I think the Rainshadow 1027 or 967 would be a good choice for what you are asking. The 1027 is a little longer that you want at 8'6", but should be good. The 967 is right at 8ft I haven't built many rods, only 2, but if you are just wanting something simple then I could do it.


----------



## hlnx93 (Dec 12, 2013)

Jackin' 'Em Up said:


> I think the Rainshadow 1027 or 967 would be a good choice for what you are asking. The 1027 is a little longer that you want at 8'6", but should be good. The 967 is right at 8ft I haven't built many rods, only 2, but if you are just wanting something simple then I could do it.

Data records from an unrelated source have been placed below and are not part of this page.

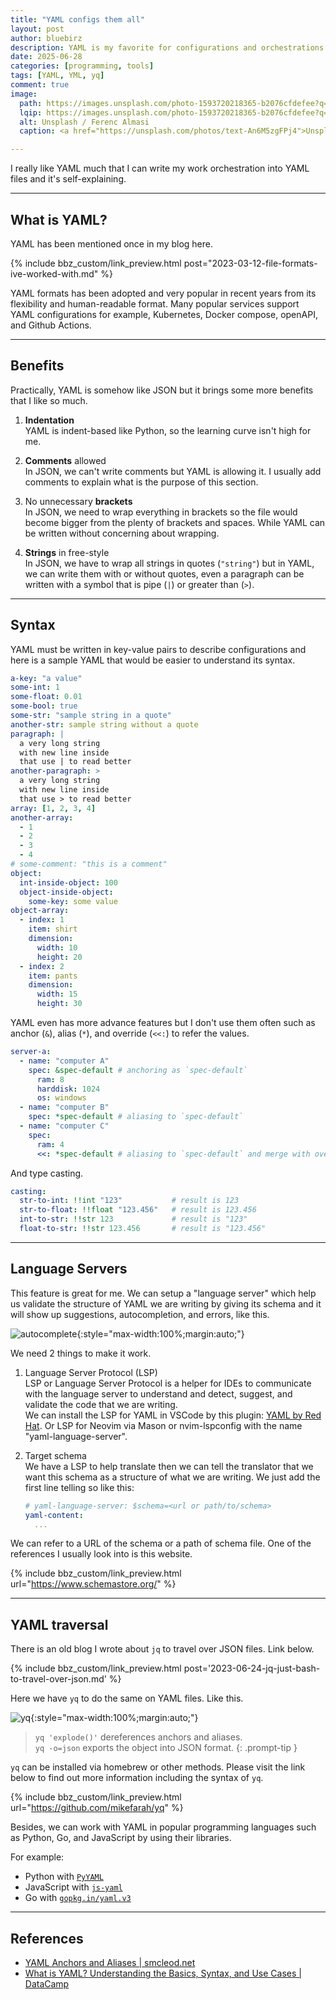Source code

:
 ```yaml
---
title: "YAML configs them all"
layout: post
author: bluebirz
description: YAML is my favorite for configurations and orchestrations.
date: 2025-06-28
categories: [programming, tools]
tags: [YAML, YML, yq]
comment: true
image:
  path: https://images.unsplash.com/photo-1593720218365-b2076cfdefee?q=80&w=2071&auto=format&fit=crop&ixlib=rb-4.1.0&ixid=M3wxMjA3fDB8MHxwaG90by1wYWdlfHx8fGVufDB8fHx8fA%3D%3D
  lqip: https://images.unsplash.com/photo-1593720218365-b2076cfdefee?q=10&w=490&auto=format&fit=crop&ixlib=rb-4.1.0&ixid=M3wxMjA3fDB8MHxwaG90by1wYWdlfHx8fGVufDB8fHx8fA%3D%3D
  alt: Unsplash / Ferenc Almasi
  caption: <a href="https://unsplash.com/photos/text-An6M5zgFPj4">Unsplash / Ferenc Almasi</a>

---
```


I really like YAML much that I can write my work orchestration into YAML files and it's self-explaining.

---

## What is YAML?

YAML has been mentioned once in my blog here.

{% include bbz_custom/link_preview.html post="2023-03-12-file-formats-ive-worked-with.md" %}

YAML formats has been adopted and very popular in recent years from its flexibility and human-readable format. Many popular services support YAML configurations for example, Kubernetes, Docker compose, openAPI, and Github Actions.

---

## Benefits

Practically, YAML is somehow like JSON but it brings some more benefits that I like so much.

1. **Indentation**  
  YAML is indent-based like Python, so the learning curve isn't high for me.

1. **Comments** allowed  
  In JSON, we can't write comments but YAML is allowing it. I usually add comments to explain what is the purpose of this section.

1. No unnecessary **brackets**  
  In JSON, we need to wrap everything in brackets so the file would become bigger from the plenty of brackets and spaces. While YAML can be written without concerning about wrapping.

1. **Strings** in free-style  
  In JSON, we have to wrap all strings in quotes (`"string"`) but in YAML, we can write them with or without quotes, even a paragraph can be written with a symbol that is pipe (`|`) or greater than (`>`).

---

## Syntax

YAML must be written in key-value pairs to describe configurations and here is a sample YAML that would be easier to understand its syntax.

```yaml
a-key: "a value"
some-int: 1 
some-float: 0.01
some-bool: true
some-str: "sample string in a quote"
another-str: sample string without a quote
paragraph: |
  a very long string
  with new line inside
  that use | to read better
another-paragraph: >
  a very long string
  with new line inside
  that use > to read better
array: [1, 2, 3, 4]
another-array:
  - 1
  - 2
  - 3
  - 4
# some-comment: "this is a comment"
object:
  int-inside-object: 100 
  object-inside-object:
    some-key: some value
object-array:
  - index: 1 
    item: shirt
    dimension: 
      width: 10
      height: 20
  - index: 2
    item: pants
    dimension: 
      width: 15
      height: 30
```

YAML even has more advance features but I don't use them often such as anchor (`&`), alias (`*`), and override (`<<:`) to refer the values.

```yaml
server-a:
  - name: "computer A"
    spec: &spec-default # anchoring as `spec-default`
      ram: 8
      harddisk: 1024 
      os: windows
  - name: "computer B"
    spec: *spec-default # aliasing to `spec-default`
  - name: "computer C"
    spec:
      ram: 4
      <<: *spec-default # aliasing to `spec-default` and merge with override (`<<:`), so ram will be 8
```

And type casting.

```yaml
casting:
  str-to-int: !!int "123"           # result is 123
  str-to-float: !!float "123.456"   # result is 123.456
  int-to-str: !!str 123             # result is "123"
  float-to-str: !!str 123.456       # result is "123.456"
```

---

## Language Servers

This feature is great for me. We can setup a "language server" which help us validate the structure of YAML we are writing by giving its schema and it will show up suggestions, autocompletion, and errors, like this.

![autocomplete](https://bluebirzdotnet.s3.ap-southeast-1.amazonaws.com/yaml/autocomplete.png){:style="max-width:100%;margin:auto;"}

We need 2 things to make it work.

1. Language Server Protocol (LSP)  
   LSP or Language Server Protocol is a helper for IDEs to communicate with the language server to understand and detect, suggest, and validate the code that we are writing.  
   We can install the LSP for YAML in VSCode by this plugin: [YAML by Red Hat](https://marketplace.visualstudio.com/items?itemName=redhat.vscode-yaml). Or LSP for Neovim via Mason or nvim-lspconfig with the name "yaml-language-server".

1. Target schema  
  We have a LSP to help translate then we can tell the translator that we want this schema as a structure of what we are writing. We just add the first line telling so like this:

    ```yaml
    # yaml-language-server: $schema=<url or path/to/schema>
    yaml-content:
      ...
    ```
  
  We can refer to a URL of the schema or a path of schema file. One of the references I usually look into is this website.

  {% include bbz_custom/link_preview.html url="<https://www.schemastore.org/>" %}

---

## YAML traversal

There is an old blog I wrote about `jq` to travel over JSON files. Link below.

{% include bbz_custom/link_preview.html post='2023-06-24-jq-just-bash-to-travel-over-json.md' %}

Here we have `yq` to do the same on YAML files. Like this.

![yq](https://bluebirzdotnet.s3.ap-southeast-1.amazonaws.com/yaml/yq.png){:style="max-width:100%;margin:auto;"}

> `yq 'explode()'` dereferences anchors and aliases.  
> `yq -o=json` exports the object into JSON format.
{: .prompt-tip }

`yq` can be installed via homebrew or other methods. Please visit the link below to find out more information including the syntax of `yq`.

{% include bbz_custom/link_preview.html url="<https://github.com/mikefarah/yq>" %}

Besides, we can work with YAML in popular programming languages such as Python, Go, and JavaScript by using their libraries.

For example:

- Python with [`PyYAML`](https://pypi.org/project/PyYAML/)
- JavaScript with [`js-yaml`](https://www.npmjs.com/package/js-yaml)
- Go with [`gopkg.in/yaml.v3`](https://pkg.go.dev/gopkg.in/yaml.v3)

---

## References

- [YAML Anchors and Aliases \| smcleod.net](https://smcleod.net/2022/11/yaml-anchors-and-aliases/)
- [What is YAML? Understanding the Basics, Syntax, and Use Cases \| DataCamp](https://www.datacamp.com/blog/what-is-yaml)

OP, make sure you check out the link below before contacting him to build you a rod. 

http://www.pensacolafishingforum.com/f52/penn-706z-ambassaduer-w-rods-387282/


----------



## jaster (Oct 7, 2007)

^^^^ Did you start running the first time you walked??? Everyone has to learn from their mistakes. I have been doing cabinets for 16 years. I hear from customers all the time, how good my work looks. That is not what stands out, what stands out are my screw ups that I learn from. If I had the cash right now would give him a shot to build me one for my custom reel.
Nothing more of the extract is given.